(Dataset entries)
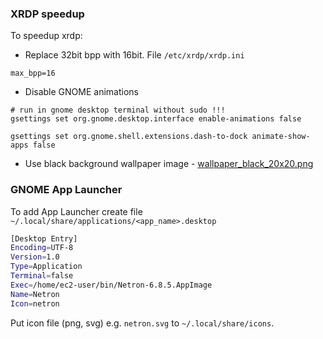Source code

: ### XRDP speedup
To speedup xrdp:
- Replace 32bit bpp with 16bit. File `/etc/xrdp/xrdp.ini`
```
max_bpp=16
```
- Disable GNOME animations
```
# run in gnome desktop terminal without sudo !!!
gsettings set org.gnome.desktop.interface enable-animations false

gsettings set org.gnome.shell.extensions.dash-to-dock animate-show-apps false
```
- Use black background wallpaper image - [wallpaper_black_20x20.png](wallpaper_black_20x20.png)

### GNOME App Launcher
To add App Launcher create file `~/.local/share/applications/<app_name>.desktop`
```bash
[Desktop Entry]
Encoding=UTF-8
Version=1.0
Type=Application
Terminal=false
Exec=/home/ec2-user/bin/Netron-6.8.5.AppImage
Name=Netron
Icon=netron
```

Put icon file (png, svg) e.g. `netron.svg` to `~/.local/share/icons`.

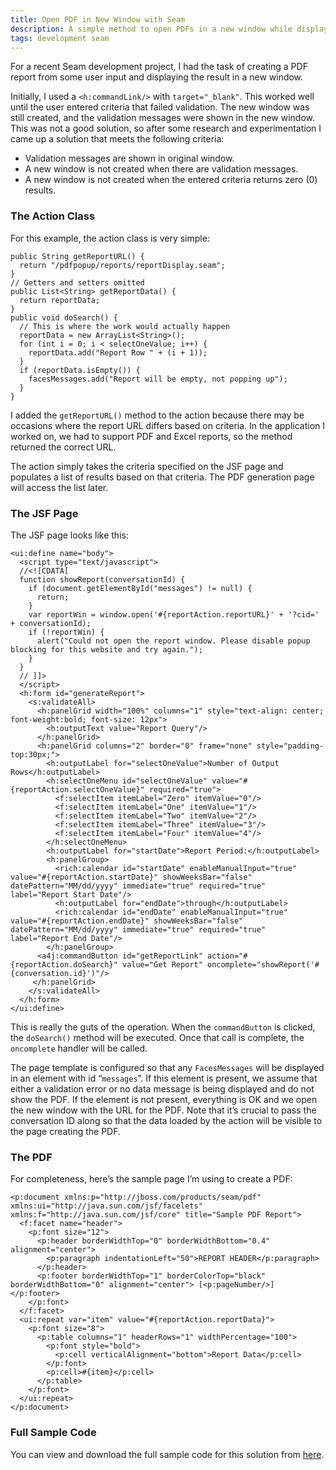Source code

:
 ```yaml
---
title: Open PDF in New Window with Seam
description: A simple method to open PDFs in a new window while displaying validation errors in the original window. The PDF window will not open if there are validation or other messages.
tags: development seam
---
```


For a recent Seam development project, I had the task of creating a PDF report from some user input and displaying the result in a new window.

Initially, I used a `<h:commandLink/>` with `target="_blank"`. This worked well until the user entered criteria that failed validation. The new window was still created, and the validation messages were shown in the new window. This was not a good solution, so after some research and experimentation I came up a solution that meets the following criteria:

*   Validation messages are shown in original window.
*   A new window is not created when there are validation messages.
*   A new window is not created when the entered criteria returns zero (0) results.

### The Action Class

For this example, the action class is very simple:

```
public String getReportURL() {
  return "/pdfpopup/reports/reportDisplay.seam";
}
// Getters and setters omitted
public List<String> getReportData() {
  return reportData;
}
public void doSearch() {
  // This is where the work would actually happen
  reportData = new ArrayList<String>();
  for (int i = 0; i < selectOneValue; i++) {
    reportData.add("Report Row " + (i + 1));
  }
  if (reportData.isEmpty()) {
    facesMessages.add("Report will be empty, not popping up");
  }
}
```

I added the `getReportURL()` method to the action because there may be occasions where the report URL differs based on criteria. In the application I worked on, we had to support PDF and Excel reports, so the method returned the correct URL.

The action simply takes the criteria specified on the JSF page and populates a list of results based on that criteria. The PDF generation page will access the list later.

### The JSF Page

The JSF page looks like this:

```
<ui:define name="body">
  <script type="text/javascript">
  //<![CDATA[
  function showReport(conversationId) {
    if (document.getElementById("messages") != null) {
      return;
    }
    var reportWin = window.open('#{reportAction.reportURL}' + '?cid=' + conversationId);
    if (!reportWin) {
      alert("Could not open the report window. Please disable popup blocking for this website and try again.");
    }
  }
  // ]]>
  </script>
  <h:form id="generateReport">
    <s:validateAll>
      <h:panelGrid width="100%" columns="1" style="text-align: center; font-weight:bold; font-size: 12px">
        <h:outputText value="Report Query"/>
      </h:panelGrid>
      <h:panelGrid columns="2" border="0" frame="none" style="padding-top:30px;">
        <h:outputLabel for="selectOneValue">Number of Output Rows</h:outputLabel>
        <h:selectOneMenu id="selectOneValue" value="#{reportAction.selectOneValue}" required="true">
          <f:selectItem itemLabel="Zero" itemValue="0"/>
          <f:selectItem itemLabel="One" itemValue="1"/>
          <f:selectItem itemLabel="Two" itemValue="2"/>
          <f:selectItem itemLabel="Three" itemValue="3"/>
          <f:selectItem itemLabel="Four" itemValue="4"/>
        </h:selectOneMenu>
        <h:outputLabel for="startDate">Report Period:</h:outputLabel>
        <h:panelGroup>
          <rich:calendar id="startDate" enableManualInput="true" value="#{reportAction.startDate}" showWeeksBar="false" datePattern="MM/dd/yyyy" immediate="true" required="true" label="Report Start Date"/>
          <h:outputLabel for="endDate">through</h:outputLabel>
          <rich:calendar id="endDate" enableManualInput="true" value="#{reportAction.endDate}" showWeeksBar="false" datePattern="MM/dd/yyyy" immediate="true" required="true" label="Report End Date"/>
        </h:panelGroup>
      <a4j:commandButton id="getReportLink" action="#{reportAction.doSearch}" value="Get Report" oncomplete="showReport('#{conversation.id}')"/>
     </h:panelGrid>
    </s:validateAll>
  </h:form>
</ui:define>
```

This is really the guts of the operation. When the `commandButton` is clicked, the `doSearch()` method will be executed. Once that call is complete, the `oncomplete` handler will be called.

The page template is configured so that any `FacesMessages` will be displayed in an element with id “`messages`”. If this element is present, we assume that either a validation error or no data message is being displayed and do not show the PDF. If the element is not present, everything is OK and we open the new window with the URL for the PDF. Note that it’s crucial to pass the conversation ID along so that the data loaded by the action will be visible to the page creating the PDF.

### The PDF

For completeness, here’s the sample page I’m using to create a PDF:

```
<p:document xmlns:p="http://jboss.com/products/seam/pdf" xmlns:ui="http://java.sun.com/jsf/facelets" xmlns:f="http://java.sun.com/jsf/core" title="Sample PDF Report">
  <f:facet name="header">
    <p:font size="12">
      <p:header borderWidthTop="0" borderWidthBottom="0.4" alignment="center">
        <p:paragraph indentationLeft="50">REPORT HEADER</p:paragraph>
      </p:header>
      <p:footer borderWidthTop="1" borderColorTop="black" borderWidthBottom="0" alignment="center"> [<p:pageNumber/>] </p:footer>
    </p:font>
  </f:facet>
  <ui:repeat var="item" value="#{reportAction.reportData}">
    <p:font size="8">
      <p:table columns="1" headerRows="1" widthPercentage="100">
        <p:font style="bold">
          <p:cell verticalAlignment="bottom">Report Data</p:cell>
        </p:font>
        <p:cell>#{item}</p:cell>
      </p:table>
    </p:font>
  </ui:repeat>
</p:document>
```

### Full Sample Code

You can view and download the full sample code for this solution from [here](https://github.com/iamthechad/pdfpopup).
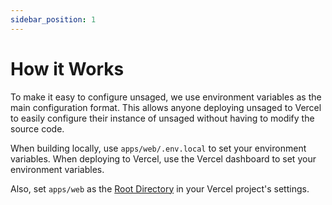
 ```yaml
---
sidebar_position: 1
---
```


# How it Works

To make it easy to configure unsaged, we use environment variables as the main configuration format. This allows anyone deploying unsaged to Vercel to easily configure their instance of unsaged without having to modify the source code.

When building locally, use `apps/web/.env.local` to set your environment variables. When deploying to Vercel, use the Vercel dashboard to set your environment variables.

Also, set `apps/web` as the [Root Directory](https://vercel.com/docs/deployments/configure-a-build#root-directory) in your Vercel project's settings.

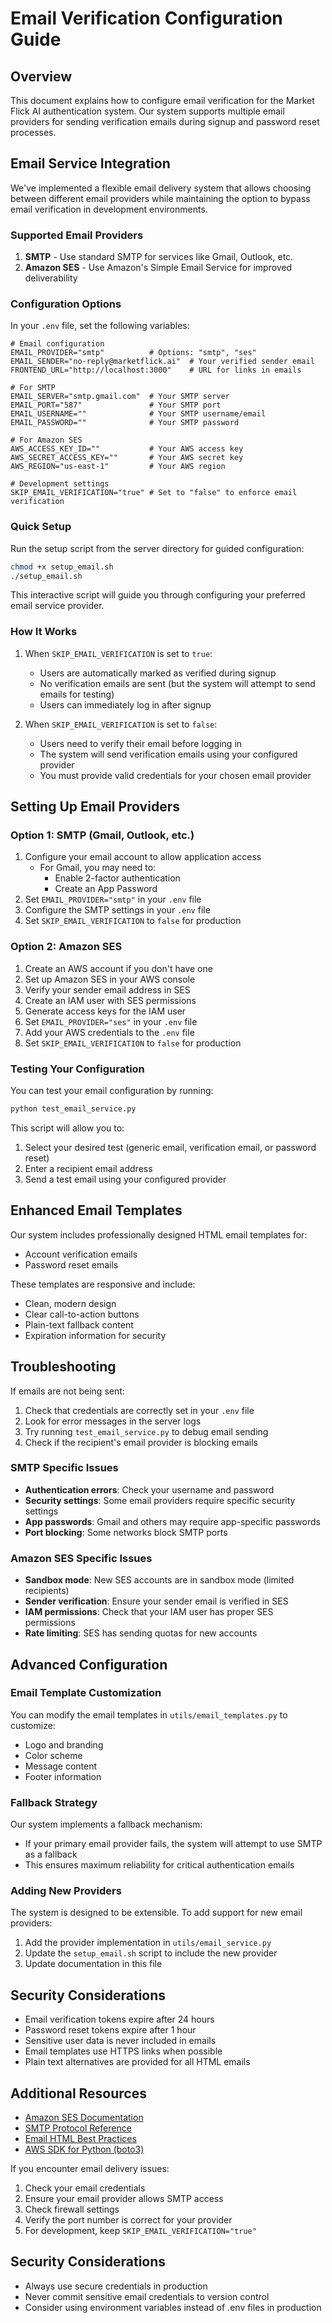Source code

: # Email Verification Configuration Guide

## Overview

This document explains how to configure email verification for the Market Flick AI authentication system. Our system supports multiple email providers for sending verification emails during signup and password reset processes.

## Email Service Integration

We've implemented a flexible email delivery system that allows choosing between different email providers while maintaining the option to bypass email verification in development environments.

### Supported Email Providers

1. **SMTP** - Use standard SMTP for services like Gmail, Outlook, etc.
2. **Amazon SES** - Use Amazon's Simple Email Service for improved deliverability

### Configuration Options

In your `.env` file, set the following variables:

```
# Email configuration
EMAIL_PROVIDER="smtp"          # Options: "smtp", "ses" 
EMAIL_SENDER="no-reply@marketflick.ai"  # Your verified sender email
FRONTEND_URL="http://localhost:3000"    # URL for links in emails

# For SMTP
EMAIL_SERVER="smtp.gmail.com"  # Your SMTP server
EMAIL_PORT="587"               # Your SMTP port
EMAIL_USERNAME=""              # Your SMTP username/email
EMAIL_PASSWORD=""              # Your SMTP password

# For Amazon SES
AWS_ACCESS_KEY_ID=""           # Your AWS access key
AWS_SECRET_ACCESS_KEY=""       # Your AWS secret key
AWS_REGION="us-east-1"         # Your AWS region

# Development settings
SKIP_EMAIL_VERIFICATION="true" # Set to "false" to enforce email verification
```

### Quick Setup

Run the setup script from the server directory for guided configuration:

```bash
chmod +x setup_email.sh
./setup_email.sh
```

This interactive script will guide you through configuring your preferred email service provider.

### How It Works

1. When `SKIP_EMAIL_VERIFICATION` is set to `true`:
   - Users are automatically marked as verified during signup
   - No verification emails are sent (but the system will attempt to send emails for testing)
   - Users can immediately log in after signup

2. When `SKIP_EMAIL_VERIFICATION` is set to `false`:
   - Users need to verify their email before logging in
   - The system will send verification emails using your configured provider
   - You must provide valid credentials for your chosen email provider

## Setting Up Email Providers

### Option 1: SMTP (Gmail, Outlook, etc.)

1. Configure your email account to allow application access
   - For Gmail, you may need to:
     - Enable 2-factor authentication
     - Create an App Password
2. Set `EMAIL_PROVIDER="smtp"` in your `.env` file
3. Configure the SMTP settings in your `.env` file
4. Set `SKIP_EMAIL_VERIFICATION` to `false` for production

### Option 2: Amazon SES

1. Create an AWS account if you don't have one
2. Set up Amazon SES in your AWS console
3. Verify your sender email address in SES
4. Create an IAM user with SES permissions
5. Generate access keys for the IAM user
6. Set `EMAIL_PROVIDER="ses"` in your `.env` file
7. Add your AWS credentials to the `.env` file
8. Set `SKIP_EMAIL_VERIFICATION` to `false` for production

### Testing Your Configuration

You can test your email configuration by running:

```bash
python test_email_service.py
```

This script will allow you to:
1. Select your desired test (generic email, verification email, or password reset)
2. Enter a recipient email address
3. Send a test email using your configured provider

## Enhanced Email Templates

Our system includes professionally designed HTML email templates for:
- Account verification emails
- Password reset emails

These templates are responsive and include:
- Clean, modern design
- Clear call-to-action buttons
- Plain-text fallback content
- Expiration information for security

## Troubleshooting

If emails are not being sent:

1. Check that credentials are correctly set in your `.env` file
2. Look for error messages in the server logs
3. Try running `test_email_service.py` to debug email sending
4. Check if the recipient's email provider is blocking emails

### SMTP Specific Issues

- **Authentication errors**: Check your username and password
- **Security settings**: Some email providers require specific security settings
- **App passwords**: Gmail and others may require app-specific passwords
- **Port blocking**: Some networks block SMTP ports

### Amazon SES Specific Issues

- **Sandbox mode**: New SES accounts are in sandbox mode (limited recipients)
- **Sender verification**: Ensure your sender email is verified in SES
- **IAM permissions**: Check that your IAM user has proper SES permissions
- **Rate limiting**: SES has sending quotas for new accounts

## Advanced Configuration

### Email Template Customization

You can modify the email templates in `utils/email_templates.py` to customize:
- Logo and branding
- Color scheme
- Message content
- Footer information

### Fallback Strategy

Our system implements a fallback mechanism:
- If your primary email provider fails, the system will attempt to use SMTP as a fallback
- This ensures maximum reliability for critical authentication emails

### Adding New Providers

The system is designed to be extensible. To add support for new email providers:
1. Add the provider implementation in `utils/email_service.py`
2. Update the `setup_email.sh` script to include the new provider
3. Update documentation in this file

## Security Considerations

- Email verification tokens expire after 24 hours
- Password reset tokens expire after 1 hour
- Sensitive user data is never included in emails
- Email templates use HTTPS links when possible
- Plain text alternatives are provided for all HTML emails

## Additional Resources

- [Amazon SES Documentation](https://docs.aws.amazon.com/ses/)
- [SMTP Protocol Reference](https://tools.ietf.org/html/rfc5321)
- [Email HTML Best Practices](https://www.litmus.com/blog/email-coding-best-practices/)
- [AWS SDK for Python (boto3)](https://boto3.amazonaws.com/v1/documentation/api/latest/reference/services/ses.html)

If you encounter email delivery issues:
1. Check your email credentials
2. Ensure your email provider allows SMTP access
3. Check firewall settings
4. Verify the port number is correct for your provider
5. For development, keep `SKIP_EMAIL_VERIFICATION="true"`

## Security Considerations

- Always use secure credentials in production
- Never commit sensitive email credentials to version control
- Consider using environment variables instead of .env files in production
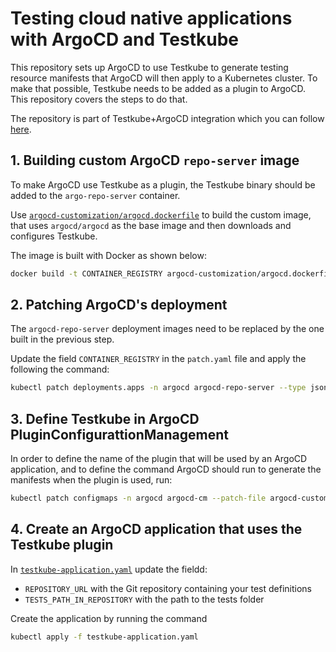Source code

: # Testing cloud native applications with ArgoCD and Testkube

This repository sets up ArgoCD to use Testkube to generate testing resource manifests that ArgoCD will then apply to a Kubernetes cluster. To make that possible, Testkube needs to be added as a plugin to ArgoCD. This repository covers the steps to do that. 

The repository is part of Testkube+ArgoCD integration which you can follow [here](https://kubeshop.io/blog/a-gitops-powered-kubernetes-testing-machine-with-argocd-and-testkube).

## 1. Building custom ArgoCD `repo-server` image

To make ArgoCD use Testkube as a plugin, the Testkube binary should be added to the `argo-repo-server` container. 

Use [`argocd-customization/argocd.dockerfile`](argocd-customization/argocd.dockerfile) to build the custom image, that uses `argocd/argocd` as the base image and then downloads and configures Testkube.

The image is built with Docker as shown below:

```sh
docker build -t CONTAINER_REGISTRY argocd-customization/argocd.dockerfile
```

## 2. Patching ArgoCD's deployment

The `argocd-repo-server` deployment images need to be replaced by the one built in the previous step. 

Update the field `CONTAINER_REGISTRY` in the `patch.yaml` file and apply the following the command: 

```sh
kubectl patch deployments.apps -n argocd argocd-repo-server --type json --patch-file argocd-customization/patch.yaml
```

## 3. Define Testkube in ArgoCD  PluginConfigurattionManagement

In order to define the name of the plugin that will be used by an ArgoCD application, and to define the command ArgoCD should run to generate the manifests when the plugin is used, run: 

```sh
kubectl patch configmaps -n argocd argocd-cm --patch-file argocd-customization/argocd-plugins.yaml
```

## 4. Create an ArgoCD application that uses the Testkube plugin 

In [`testkube-application.yaml`](testkube-application.yaml) update the fieldd:
 -  `REPOSITORY_URL` with the Git repository containing your test definitions 
 - `TESTS_PATH_IN_REPOSITORY` with the path to the tests folder

Create the application by running the command

```sh
kubectl apply -f testkube-application.yaml
```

Task instructions:
Of the lines above, copy only those from the one holding "- Sensitive user" to the one holding "the previous step.", both included, and exclude every image.

Response below:
- Sensitive user data is never included in emails
- Email templates use HTTPS links when possible
- Plain text alternatives are provided for all HTML emails

## Additional Resources

- [Amazon SES Documentation](https://docs.aws.amazon.com/ses/)
- [SMTP Protocol Reference](https://tools.ietf.org/html/rfc5321)
- [Email HTML Best Practices](https://www.litmus.com/blog/email-coding-best-practices/)
- [AWS SDK for Python (boto3)](https://boto3.amazonaws.com/v1/documentation/api/latest/reference/services/ses.html)

If you encounter email delivery issues:
1. Check your email credentials
2. Ensure your email provider allows SMTP access
3. Check firewall settings
4. Verify the port number is correct for your provider
5. For development, keep `SKIP_EMAIL_VERIFICATION="true"`

## Security Considerations

- Always use secure credentials in production
- Never commit sensitive email credentials to version control
- Consider using environment variables instead of .env files in production
Source code

: # Testing cloud native applications with ArgoCD and Testkube

This repository sets up ArgoCD to use Testkube to generate testing resource manifests that ArgoCD will then apply to a Kubernetes cluster. To make that possible, Testkube needs to be added as a plugin to ArgoCD. This repository covers the steps to do that. 

The repository is part of Testkube+ArgoCD integration which you can follow [here](https://kubeshop.io/blog/a-gitops-powered-kubernetes-testing-machine-with-argocd-and-testkube).

## 1. Building custom ArgoCD `repo-server` image

To make ArgoCD use Testkube as a plugin, the Testkube binary should be added to the `argo-repo-server` container. 

Use [`argocd-customization/argocd.dockerfile`](argocd-customization/argocd.dockerfile) to build the custom image, that uses `argocd/argocd` as the base image and then downloads and configures Testkube.

The image is built with Docker as shown below:

```sh
docker build -t CONTAINER_REGISTRY argocd-customization/argocd.dockerfile
```

## 2. Patching ArgoCD's deployment

The `argocd-repo-server` deployment images need to be replaced by the one built in the previous step. 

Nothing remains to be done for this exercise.